___ LISTED ENTRIES ___
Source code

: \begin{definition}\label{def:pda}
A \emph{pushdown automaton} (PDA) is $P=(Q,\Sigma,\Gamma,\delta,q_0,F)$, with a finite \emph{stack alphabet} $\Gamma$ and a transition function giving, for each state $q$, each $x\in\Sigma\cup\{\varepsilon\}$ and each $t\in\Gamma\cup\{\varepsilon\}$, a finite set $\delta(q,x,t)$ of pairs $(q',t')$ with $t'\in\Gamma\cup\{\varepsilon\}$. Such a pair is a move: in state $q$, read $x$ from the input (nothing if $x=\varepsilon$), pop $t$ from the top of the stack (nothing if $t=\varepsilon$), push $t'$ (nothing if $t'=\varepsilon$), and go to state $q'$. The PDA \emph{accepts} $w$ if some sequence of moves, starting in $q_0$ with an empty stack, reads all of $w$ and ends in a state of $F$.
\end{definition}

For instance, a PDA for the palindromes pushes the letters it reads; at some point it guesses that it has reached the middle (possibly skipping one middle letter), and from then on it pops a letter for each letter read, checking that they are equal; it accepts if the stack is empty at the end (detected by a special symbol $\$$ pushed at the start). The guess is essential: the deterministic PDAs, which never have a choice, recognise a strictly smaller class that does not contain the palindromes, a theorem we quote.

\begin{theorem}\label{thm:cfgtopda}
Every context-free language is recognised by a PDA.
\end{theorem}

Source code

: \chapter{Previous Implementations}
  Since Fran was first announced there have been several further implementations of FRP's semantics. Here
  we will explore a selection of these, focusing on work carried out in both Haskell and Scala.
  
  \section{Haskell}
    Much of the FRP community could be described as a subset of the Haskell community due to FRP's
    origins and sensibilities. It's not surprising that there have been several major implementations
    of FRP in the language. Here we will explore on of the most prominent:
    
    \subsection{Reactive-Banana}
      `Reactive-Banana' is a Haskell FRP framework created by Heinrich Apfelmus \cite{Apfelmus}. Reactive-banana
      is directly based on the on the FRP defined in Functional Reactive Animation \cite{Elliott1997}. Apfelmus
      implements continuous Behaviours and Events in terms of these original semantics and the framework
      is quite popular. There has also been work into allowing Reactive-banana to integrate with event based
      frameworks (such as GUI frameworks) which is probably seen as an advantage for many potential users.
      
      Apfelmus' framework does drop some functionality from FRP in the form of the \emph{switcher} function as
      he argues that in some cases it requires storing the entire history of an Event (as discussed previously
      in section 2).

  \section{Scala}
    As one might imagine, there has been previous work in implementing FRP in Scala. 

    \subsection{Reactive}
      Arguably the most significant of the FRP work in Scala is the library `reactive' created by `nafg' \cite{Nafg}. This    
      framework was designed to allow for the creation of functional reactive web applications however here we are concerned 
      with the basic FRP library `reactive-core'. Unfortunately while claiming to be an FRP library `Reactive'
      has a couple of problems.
___
EXERCISE DETAILS: Repeat the material word for word, leaving out no line.

SOLUTION TO THIS PROBLEM:
Source code

: \begin{definition}\label{def:pda}
A \emph{pushdown automaton} (PDA) is $P=(Q,\Sigma,\Gamma,\delta,q_0,F)$, with a finite \emph{stack alphabet} $\Gamma$ and a transition function giving, for each state $q$, each $x\in\Sigma\cup\{\varepsilon\}$ and each $t\in\Gamma\cup\{\varepsilon\}$, a finite set $\delta(q,x,t)$ of pairs $(q',t')$ with $t'\in\Gamma\cup\{\varepsilon\}$. Such a pair is a move: in state $q$, read $x$ from the input (nothing if $x=\varepsilon$), pop $t$ from the top of the stack (nothing if $t=\varepsilon$), push $t'$ (nothing if $t'=\varepsilon$), and go to state $q'$. The PDA \emph{accepts} $w$ if some sequence of moves, starting in $q_0$ with an empty stack, reads all of $w$ and ends in a state of $F$.
\end{definition}

For instance, a PDA for the palindromes pushes the letters it reads; at some point it guesses that it has reached the middle (possibly skipping one middle letter), and from then on it pops a letter for each letter read, checking that they are equal; it accepts if the stack is empty at the end (detected by a special symbol $\$$ pushed at the start). The guess is essential: the deterministic PDAs, which never have a choice, recognise a strictly smaller class that does not contain the palindromes, a theorem we quote.

\begin{theorem}\label{thm:cfgtopda}
Every context-free language is recognised by a PDA.
\end{theorem}

Source code

: \chapter{Previous Implementations}
  Since Fran was first announced there have been several further implementations of FRP's semantics. Here
  we will explore a selection of these, focusing on work carried out in both Haskell and Scala.
  
  \section{Haskell}
    Much of the FRP community could be described as a subset of the Haskell community due to FRP's
    origins and sensibilities. It's not surprising that there have been several major implementations
    of FRP in the language. Here we will explore on of the most prominent:
    
    \subsection{Reactive-Banana}
      `Reactive-Banana' is a Haskell FRP framework created by Heinrich Apfelmus \cite{Apfelmus}. Reactive-banana
      is directly based on the on the FRP defined in Functional Reactive Animation \cite{Elliott1997}. Apfelmus
      implements continuous Behaviours and Events in terms of these original semantics and the framework
      is quite popular. There has also been work into allowing Reactive-banana to integrate with event based
      frameworks (such as GUI frameworks) which is probably seen as an advantage for many potential users.
      
      Apfelmus' framework does drop some functionality from FRP in the form of the \emph{switcher} function as
      he argues that in some cases it requires storing the entire history of an Event (as discussed previously
      in section 2).

  \section{Scala}
    As one might imagine, there has been previous work in implementing FRP in Scala. 

    \subsection{Reactive}
      Arguably the most significant of the FRP work in Scala is the library `reactive' created by `nafg' \cite{Nafg}. This    
      framework was designed to allow for the creation of functional reactive web applications however here we are concerned 
      with the basic FRP library `reactive-core'. Unfortunately while claiming to be an FRP library `Reactive'
      has a couple of problems.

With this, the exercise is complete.